Work request - Your response should be every line from the entries that includes the string "this".

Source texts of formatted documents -
-=-=-=-=-

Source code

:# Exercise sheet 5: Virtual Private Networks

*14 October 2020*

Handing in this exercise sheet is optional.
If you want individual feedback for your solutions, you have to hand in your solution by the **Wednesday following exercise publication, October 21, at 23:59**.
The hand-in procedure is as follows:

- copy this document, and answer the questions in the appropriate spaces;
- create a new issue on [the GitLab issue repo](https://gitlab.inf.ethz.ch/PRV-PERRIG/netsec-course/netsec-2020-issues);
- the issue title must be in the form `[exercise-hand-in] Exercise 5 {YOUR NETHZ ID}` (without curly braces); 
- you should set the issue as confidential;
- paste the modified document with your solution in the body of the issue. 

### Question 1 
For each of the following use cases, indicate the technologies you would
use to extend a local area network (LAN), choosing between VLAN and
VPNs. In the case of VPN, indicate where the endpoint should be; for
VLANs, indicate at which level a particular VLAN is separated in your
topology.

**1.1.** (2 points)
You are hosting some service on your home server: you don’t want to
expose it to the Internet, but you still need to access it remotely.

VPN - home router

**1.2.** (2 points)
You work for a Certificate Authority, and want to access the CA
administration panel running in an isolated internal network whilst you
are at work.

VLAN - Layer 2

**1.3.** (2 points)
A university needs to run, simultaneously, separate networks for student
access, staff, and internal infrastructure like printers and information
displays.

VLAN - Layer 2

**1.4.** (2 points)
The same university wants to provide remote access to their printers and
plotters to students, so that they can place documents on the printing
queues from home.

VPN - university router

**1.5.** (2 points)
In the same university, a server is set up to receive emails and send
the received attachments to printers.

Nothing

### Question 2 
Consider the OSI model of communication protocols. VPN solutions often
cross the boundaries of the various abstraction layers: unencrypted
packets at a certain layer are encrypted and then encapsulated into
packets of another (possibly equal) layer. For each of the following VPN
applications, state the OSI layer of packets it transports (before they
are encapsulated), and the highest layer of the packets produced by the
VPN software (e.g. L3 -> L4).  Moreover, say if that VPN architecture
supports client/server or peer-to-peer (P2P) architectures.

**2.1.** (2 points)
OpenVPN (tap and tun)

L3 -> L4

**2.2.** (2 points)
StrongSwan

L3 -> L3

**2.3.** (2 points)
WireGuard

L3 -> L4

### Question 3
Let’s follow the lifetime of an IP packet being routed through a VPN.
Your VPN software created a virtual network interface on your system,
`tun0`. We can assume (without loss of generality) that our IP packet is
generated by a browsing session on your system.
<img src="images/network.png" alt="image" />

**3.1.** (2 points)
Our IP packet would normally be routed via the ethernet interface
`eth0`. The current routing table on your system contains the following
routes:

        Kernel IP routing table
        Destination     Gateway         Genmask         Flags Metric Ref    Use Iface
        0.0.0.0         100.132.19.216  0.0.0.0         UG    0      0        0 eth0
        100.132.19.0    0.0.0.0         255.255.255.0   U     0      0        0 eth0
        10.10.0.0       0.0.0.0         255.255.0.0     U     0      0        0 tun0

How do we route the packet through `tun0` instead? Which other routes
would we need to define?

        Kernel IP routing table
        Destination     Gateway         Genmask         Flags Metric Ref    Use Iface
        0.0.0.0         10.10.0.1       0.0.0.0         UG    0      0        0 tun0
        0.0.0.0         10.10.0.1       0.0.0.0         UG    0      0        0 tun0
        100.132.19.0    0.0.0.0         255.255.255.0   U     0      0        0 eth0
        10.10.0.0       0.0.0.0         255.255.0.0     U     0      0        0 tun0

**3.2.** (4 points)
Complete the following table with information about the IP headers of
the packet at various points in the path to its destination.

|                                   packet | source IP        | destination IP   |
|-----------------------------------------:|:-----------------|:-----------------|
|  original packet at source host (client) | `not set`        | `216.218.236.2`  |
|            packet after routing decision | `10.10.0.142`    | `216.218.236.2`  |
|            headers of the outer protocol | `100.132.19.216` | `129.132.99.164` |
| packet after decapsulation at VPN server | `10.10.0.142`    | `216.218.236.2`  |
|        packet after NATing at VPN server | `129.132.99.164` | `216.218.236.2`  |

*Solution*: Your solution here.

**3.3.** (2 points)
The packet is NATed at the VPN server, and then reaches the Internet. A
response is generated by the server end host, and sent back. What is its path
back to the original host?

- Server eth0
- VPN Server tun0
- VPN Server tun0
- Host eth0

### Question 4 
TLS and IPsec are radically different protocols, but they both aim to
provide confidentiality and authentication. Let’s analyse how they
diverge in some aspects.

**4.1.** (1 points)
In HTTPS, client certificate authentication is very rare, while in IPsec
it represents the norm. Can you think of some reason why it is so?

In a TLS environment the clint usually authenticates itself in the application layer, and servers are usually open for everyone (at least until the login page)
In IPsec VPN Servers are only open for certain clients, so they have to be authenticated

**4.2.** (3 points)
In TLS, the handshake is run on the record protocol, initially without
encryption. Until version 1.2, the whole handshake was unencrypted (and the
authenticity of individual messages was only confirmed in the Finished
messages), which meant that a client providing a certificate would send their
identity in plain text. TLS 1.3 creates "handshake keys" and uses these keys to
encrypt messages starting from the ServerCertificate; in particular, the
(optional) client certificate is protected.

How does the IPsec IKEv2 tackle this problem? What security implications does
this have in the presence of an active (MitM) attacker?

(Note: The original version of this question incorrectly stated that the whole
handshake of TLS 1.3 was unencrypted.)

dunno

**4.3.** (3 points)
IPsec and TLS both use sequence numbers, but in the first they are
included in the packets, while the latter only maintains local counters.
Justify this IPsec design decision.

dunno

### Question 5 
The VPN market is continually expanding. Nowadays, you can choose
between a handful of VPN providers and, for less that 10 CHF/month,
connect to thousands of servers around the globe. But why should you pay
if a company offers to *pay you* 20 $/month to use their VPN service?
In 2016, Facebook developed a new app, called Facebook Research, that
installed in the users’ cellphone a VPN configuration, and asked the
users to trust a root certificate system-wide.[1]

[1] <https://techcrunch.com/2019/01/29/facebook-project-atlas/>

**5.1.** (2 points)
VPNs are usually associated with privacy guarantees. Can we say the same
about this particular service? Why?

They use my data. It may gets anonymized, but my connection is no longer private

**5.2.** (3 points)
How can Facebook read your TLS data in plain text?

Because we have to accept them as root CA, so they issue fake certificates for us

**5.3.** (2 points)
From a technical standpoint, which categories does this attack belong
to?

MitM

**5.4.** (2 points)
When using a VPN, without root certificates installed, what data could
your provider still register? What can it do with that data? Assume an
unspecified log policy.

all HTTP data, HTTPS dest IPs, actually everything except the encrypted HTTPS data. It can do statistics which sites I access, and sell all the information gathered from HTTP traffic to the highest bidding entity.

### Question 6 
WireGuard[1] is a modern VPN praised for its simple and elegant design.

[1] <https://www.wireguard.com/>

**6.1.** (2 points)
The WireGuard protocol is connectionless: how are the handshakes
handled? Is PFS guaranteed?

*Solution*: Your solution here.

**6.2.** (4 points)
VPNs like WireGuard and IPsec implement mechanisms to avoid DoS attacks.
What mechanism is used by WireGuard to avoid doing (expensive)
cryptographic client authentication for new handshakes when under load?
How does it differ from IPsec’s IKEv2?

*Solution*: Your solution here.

-=-=-=-=-

Written answer -
Handing in this exercise sheet is optional.
- copy this document, and answer the questions in the appropriate spaces;
How does the IPsec IKEv2 tackle this problem? What security implications does
this have in the presence of an active (MitM) attacker?
(Note: The original version of this question incorrectly stated that the whole
Justify this IPsec design decision.
about this particular service? Why?
From a technical standpoint, which categories does this attack belong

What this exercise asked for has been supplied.